Module: denoise
File: src/spatial_graph_algorithms/denoise/__init__.py
Status: Implemented — scorers, filters, one-call denoising, and ground-truth evaluation.
Purpose
Remove likely-false edges from a SpatialGraph without knowing the ground truth.
The input is a noisy graph; the output is a SpatialGraph with suspect edges removed.
This module is the complement of the false-edge injection in simulate —
the goal is to recover an edge set closer to the true proximity graph.
API
from spatial_graph_algorithms.denoise import denoise
sg_clean = denoise(sg_noisy, method="jaccard", fraction_to_remove=0.05)
For a two-step workflow, score first and pass the same method name to the
filterer. Score polarity is resolved from SCORE_POLARITY; user code should
not track score direction manually.
from spatial_graph_algorithms.denoise import EdgeFilterer, score_edges
from spatial_graph_algorithms.metrics import evaluate_denoising
scores = score_edges(sg_noisy, method="jaccard")
sg_clean = EdgeFilterer().by_fraction(
sg_noisy, scores, fraction=0.10, method="jaccard"
)
report = evaluate_denoising(sg_clean, scores=scores, method="jaccard")
Scoring Methods
Each method returns a dict[tuple[int, int], float] keyed by canonical edge
tuples (min(u, v), max(u, v)). Polarity (high or low score = suspect) is
registered in SCORE_POLARITY and resolved automatically by all filterers.
| Method | Polarity | How it works | Cost |
|---|---|---|---|
betweenness |
high = suspect | Edge betweenness centrality via NetworkX | O(VE) — slow on large graphs |
jaccard |
low = suspect | Jaccard neighbourhood overlap; unipartite only | O(E·k) |
square_bipartite |
low = suspect | 4-cycle count; bipartite only | O(E·k²) |
community |
low = suspect | Louvain intra-community consistency (igraph, n_runs=5) | O(E log V) per run |
random_walk |
low = suspect | Stochastic walk visitation frequency with bridge rejection | O(n · walks · steps); allocates n×n matrix |
degree |
high = suspect | max(deg_u, deg_v) from CSR indptr; no graph construction |
O(n + E) |
The degree scorer reads node degrees directly from np.diff(adj.indptr) — the
fastest possible path since the CSR row-pointer array encodes degree implicitly.
Filtering Strategies
All strategies accept the same (sg, scores, *, method) signature and return
a new SpatialGraph with edge_metadata["is_removed"] set.

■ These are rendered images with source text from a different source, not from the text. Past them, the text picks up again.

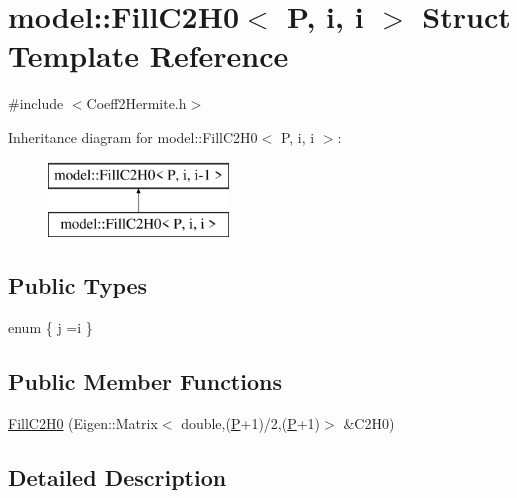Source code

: \hypertarget{structmodel_1_1_fill_c2_h0_3_01_p_00_01i_00_01i_01_4}{}\section{model\+:\+:Fill\+C2\+H0$<$ P, i, i $>$ Struct Template Reference}
\label{structmodel_1_1_fill_c2_h0_3_01_p_00_01i_00_01i_01_4}


{\ttfamily \#include $<$Coeff2\+Hermite.\+h$>$}

Inheritance diagram for model\+:\+:Fill\+C2\+H0$<$ P, i, i $>$\+:\begin{figure}[H]
\begin{center}
\leavevmode
\includegraphics[height=2.000000cm]{structmodel_1_1_fill_c2_h0_3_01_p_00_01i_00_01i_01_4}
\end{center}
\end{figure}
\subsection*{Public Types}
\begin{DoxyCompactItemize}
\item 
enum \{ \hyperlink{structmodel_1_1_fill_c2_h0_3_01_p_00_01i_00_01i_01_4_aedab7860c338b6226812e5af71541599ad44b9c85ef11d9300443d2077712c186}{j} =i
 \}
\end{DoxyCompactItemize}
\subsection*{Public Member Functions}
\begin{DoxyCompactItemize}
\item 
\hyperlink{structmodel_1_1_fill_c2_h0_3_01_p_00_01i_00_01i_01_4_ad4d60c1b192d6f4c8c130f9db67be25f}{Fill\+C2\+H0} (Eigen\+::\+Matrix$<$ double,(\hyperlink{_f_e_m_2linear__elasticity__3d_2tetgen_2generate_p_o_l_ycube_8m_a50a9afb44201a65ab7ad5feb2150aeb6}{P}+1)/2,(\hyperlink{_f_e_m_2linear__elasticity__3d_2tetgen_2generate_p_o_l_ycube_8m_a50a9afb44201a65ab7ad5feb2150aeb6}{P}+1)$>$ \&C2\+H0)
\end{DoxyCompactItemize}


\subsection{Detailed Description}

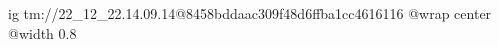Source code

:  
 
 
 
 

\qqSecOrig


\ifcmt
  ig tm://22_12_22.14.09.14@8458bddaac309f48d6ffba1cc4616116
  @wrap center
  @width 0.8
\fi

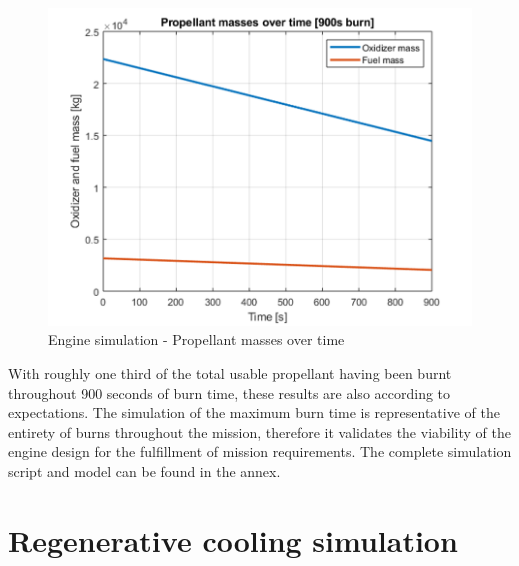 \begin{figure}[H]
	\centering\includegraphics[width=0.9\linewidth]{propmasstime}
	\caption{Engine simulation - Propellant masses over time}\label{fig3}
\end{figure}

With roughly one third of the total usable propellant having been burnt throughout 900 seconds of burn time, these results are also according to expectations. The simulation of the maximum burn time is representative of the entirety of burns throughout the mission, therefore it validates the viability of the engine design for the fulfillment of mission requirements. The complete simulation script and model can be found in the annex. \pagebreak 
\section{Regenerative cooling simulation}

| Strategy | Description |
|---|---|
by_fraction(fraction=0.05) |
Remove the worst fraction of scored edges |
by_threshold(threshold=t) |
Remove edges above/below an explicit score value |
by_percentile(percentile=5.0) |
Remove edges outside a percentile band |
by_optimal_f1(sg, scores) |
Oracle: sweep thresholds to maximise F1 vs ground truth |
by_optimal_f1 is a ground-truth oracle and only works on simulated graphs
with edge_metadata["is_false"]. Use it to establish the upper bound for a scorer.
Implementation Notes
SpatialGraphis never mutated — all filterers return a new object viasg.replace().- Removed edges are recorded in
edge_metadata["is_removed"]; the column is created from scratch ifedge_metadatawasNone. - Score polarity lives in
SCORE_POLARITY; consumers must not pass a direction flag. jaccardraisesValueErroron bipartite graphs;square_bipartiteraises on unipartite.